Dana Minnabarriet, the grandmother of 2- and 3-year-old children who slept on the floor of an Arkansas Department of Human Service's office last Thursday night, has rented a three-bedroom house in Texarkana, Ark., and furnished it with all the necessities in hopes of getting custody of her grandchildren.
The grandmother of 2- and 3-year-old children who recently slept on the floor of an Arkansas Department of Human Service's office said she doesn't understand why the agency won't give her custody of the youngsters.
The children and their four older siblings were among 17 taken from vehicles as they headed toward the Texas border on Nov. 18, 2008.
Arkansas circuit judges authorized the removals amid allegations that children of Tony Alamo Christian Ministries loyalists were in danger of being abused or neglected.
"How can they possibly be better off sleeping on an office floor than in a loving home with their grandmother?" said Dana Minnabarriet, who left the ministry five years ago. "The two youngest don't really know me. So what? I'm their family and I want them."
Minnabarriet said DHS contacted her daughter, Miriam Krantz, and son-in-law, Bert Krantz, Thursday.
"They wanted them to bring blankets and stuff for the kids because they didn't have any," Minnabarriet said. "They stayed with them until 2 a.m. until they fell asleep. The kids were so scared."

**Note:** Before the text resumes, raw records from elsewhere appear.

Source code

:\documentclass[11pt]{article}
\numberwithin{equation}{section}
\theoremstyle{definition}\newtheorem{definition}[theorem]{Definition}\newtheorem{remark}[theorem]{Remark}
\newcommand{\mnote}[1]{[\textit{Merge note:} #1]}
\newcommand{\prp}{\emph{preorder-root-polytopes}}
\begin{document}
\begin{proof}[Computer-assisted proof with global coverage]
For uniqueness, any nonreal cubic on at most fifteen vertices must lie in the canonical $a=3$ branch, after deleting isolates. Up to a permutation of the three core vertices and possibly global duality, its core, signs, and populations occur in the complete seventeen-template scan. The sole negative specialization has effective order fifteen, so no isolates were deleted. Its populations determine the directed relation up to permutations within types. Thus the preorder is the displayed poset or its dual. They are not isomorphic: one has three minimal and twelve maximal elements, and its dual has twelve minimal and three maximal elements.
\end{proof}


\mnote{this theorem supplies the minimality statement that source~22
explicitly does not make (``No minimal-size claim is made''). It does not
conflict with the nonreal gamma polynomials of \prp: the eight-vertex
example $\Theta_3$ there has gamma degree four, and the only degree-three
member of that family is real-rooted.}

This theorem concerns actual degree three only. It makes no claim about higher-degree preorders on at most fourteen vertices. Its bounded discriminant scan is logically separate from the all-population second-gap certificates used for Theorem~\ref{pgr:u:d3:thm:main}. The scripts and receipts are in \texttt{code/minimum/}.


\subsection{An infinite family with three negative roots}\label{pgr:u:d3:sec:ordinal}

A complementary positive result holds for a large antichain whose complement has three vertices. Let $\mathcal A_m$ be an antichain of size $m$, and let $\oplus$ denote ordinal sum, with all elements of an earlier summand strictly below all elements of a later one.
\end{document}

DHS spokeswoman Julie Munsell said she couldn't comment about the specifics of a custody case but said children sleeping on an office floor isn't an acceptable arrangement.
The Krantz' other four children, the oldest of whom is 12, are in foster homes in other parts of the state. For unknown reasons, the two youngest children were allegedly removed from their foster placement Thursday and DHS had no place for them to go, Minnabarriet said.

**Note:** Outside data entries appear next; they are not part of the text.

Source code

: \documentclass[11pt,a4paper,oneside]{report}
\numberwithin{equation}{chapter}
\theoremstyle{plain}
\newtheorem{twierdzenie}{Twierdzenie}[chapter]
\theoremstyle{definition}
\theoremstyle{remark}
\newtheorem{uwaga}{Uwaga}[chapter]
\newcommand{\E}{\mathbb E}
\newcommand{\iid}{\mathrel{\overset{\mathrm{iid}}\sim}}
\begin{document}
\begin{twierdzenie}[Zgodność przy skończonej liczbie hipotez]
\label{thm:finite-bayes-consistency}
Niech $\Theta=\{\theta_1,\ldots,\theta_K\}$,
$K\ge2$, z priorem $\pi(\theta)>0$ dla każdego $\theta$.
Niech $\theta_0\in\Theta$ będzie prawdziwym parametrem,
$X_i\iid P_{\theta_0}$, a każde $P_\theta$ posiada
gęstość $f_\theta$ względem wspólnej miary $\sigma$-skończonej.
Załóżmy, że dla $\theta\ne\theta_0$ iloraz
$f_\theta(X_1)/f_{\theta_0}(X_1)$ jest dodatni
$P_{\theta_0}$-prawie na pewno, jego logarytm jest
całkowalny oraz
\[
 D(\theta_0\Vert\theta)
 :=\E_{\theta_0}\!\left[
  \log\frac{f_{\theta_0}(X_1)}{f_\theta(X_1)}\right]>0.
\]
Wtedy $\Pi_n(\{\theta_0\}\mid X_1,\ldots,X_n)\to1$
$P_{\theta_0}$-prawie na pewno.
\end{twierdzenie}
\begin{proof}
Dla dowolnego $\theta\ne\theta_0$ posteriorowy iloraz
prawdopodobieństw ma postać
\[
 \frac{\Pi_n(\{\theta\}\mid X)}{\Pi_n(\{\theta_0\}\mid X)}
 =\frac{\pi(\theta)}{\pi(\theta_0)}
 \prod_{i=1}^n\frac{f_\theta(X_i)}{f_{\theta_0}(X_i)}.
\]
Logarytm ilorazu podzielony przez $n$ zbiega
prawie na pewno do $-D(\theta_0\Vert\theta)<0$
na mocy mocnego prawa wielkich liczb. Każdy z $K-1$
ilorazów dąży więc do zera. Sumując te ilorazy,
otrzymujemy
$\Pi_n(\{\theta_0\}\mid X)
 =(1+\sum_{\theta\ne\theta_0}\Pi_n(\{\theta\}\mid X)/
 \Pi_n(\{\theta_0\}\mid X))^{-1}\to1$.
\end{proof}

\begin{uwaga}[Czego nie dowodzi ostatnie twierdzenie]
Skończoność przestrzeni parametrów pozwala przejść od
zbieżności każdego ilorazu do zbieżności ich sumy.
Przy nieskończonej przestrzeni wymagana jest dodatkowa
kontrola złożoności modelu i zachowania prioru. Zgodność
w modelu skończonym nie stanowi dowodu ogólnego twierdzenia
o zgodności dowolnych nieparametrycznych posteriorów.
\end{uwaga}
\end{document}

Minnabarriet said she learned of the state's mass removal of children hours after it occurred. She said she was at DHS' office in Texarkana the next day.
She said she was living in Oklahoma at the time and was initially given the impression all six of her grandchildren would be placed in her custody.

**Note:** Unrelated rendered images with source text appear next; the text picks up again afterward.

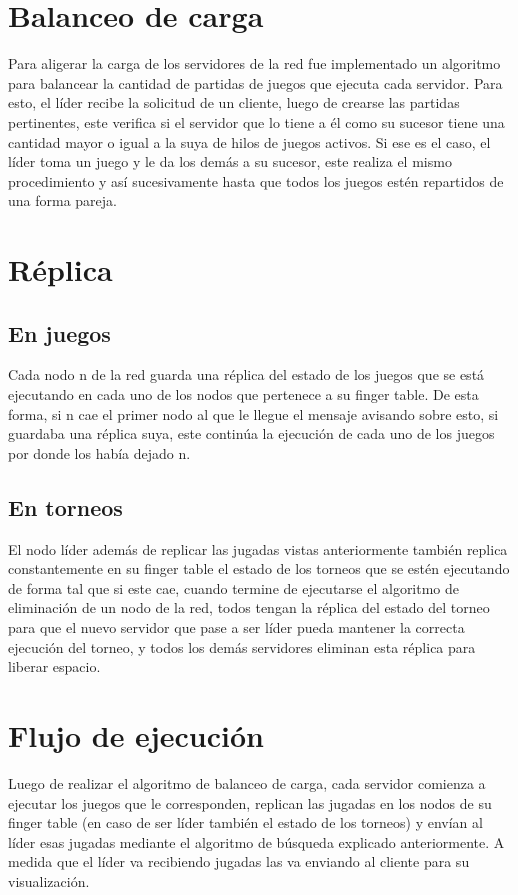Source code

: \documentclass[10pt, a4paper]{article}
\begin{document}
    \section{Balanceo de carga}
    Para aligerar la carga de los servidores de la red fue implementado un algoritmo para balancear la cantidad de partidas de juegos que ejecuta cada servidor. Para esto, el líder recibe la solicitud de un cliente, luego de crearse las partidas pertinentes, este verifica si el servidor que lo tiene a él como su sucesor tiene una cantidad mayor o igual a la suya de hilos de juegos activos. Si ese es el caso, el líder toma un juego y le da los demás a su sucesor, este realiza el mismo procedimiento y así sucesivamente hasta que todos los juegos estén repartidos de una forma pareja.
    
    \section{R\'eplica}
    \subsection{En juegos}
    Cada nodo n de la red guarda una réplica del estado de los juegos que se está ejecutando en cada uno de los nodos que pertenece a su finger table. De esta forma, si n cae el primer nodo al que le llegue el mensaje avisando sobre esto, si guardaba una réplica suya, este continúa la ejecución de cada uno de los juegos por donde los había dejado n.\\
    
    \subsection{En torneos}
    El nodo líder además de replicar las jugadas vistas anteriormente también replica constantemente en su finger table el estado de los torneos que se estén ejecutando de forma tal que si este cae, cuando termine de ejecutarse el algoritmo de eliminación de un nodo de la red, todos tengan la réplica del estado del torneo para que el nuevo servidor que pase a ser líder pueda mantener la correcta ejecución del torneo, y todos los demás servidores eliminan esta réplica para liberar espacio.
    
    \section{Flujo de ejecución}
    Luego de realizar el algoritmo de balanceo de carga, cada servidor comienza a ejecutar los juegos que le corresponden, replican las jugadas en los nodos de su finger table (en caso de ser líder también el estado de los torneos) y envían al líder esas jugadas mediante el algoritmo de búsqueda explicado anteriormente. A medida que el líder va recibiendo jugadas las va enviando al cliente para su visualización.
    
\end{document}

But to date, officials haven't conducted the home study required for such a placement and have shown an unwillingness to consider her, Minnabarriet said.
"I decided to move to Texarkana because I thought that might make a difference," said Minnabarriet, who has rented a three-bedroom house on the Arkansas side of town.
She said she has fixed up rooms she hopes her six grandchildren will soon occupy.
Cheryl Barnes of CPS Watch, a Florida organization that advocates for parents with children involuntarily placed in foster care, said concerns Minnabarriet might not have the financial resources to provide for the kids and her prior association with Alamo Ministries possibly contributed to DHS' reluctance.
Minnabarriet said her other daughter and son are willing to contribute about $1,200 a month to help her care for their nephews and niece.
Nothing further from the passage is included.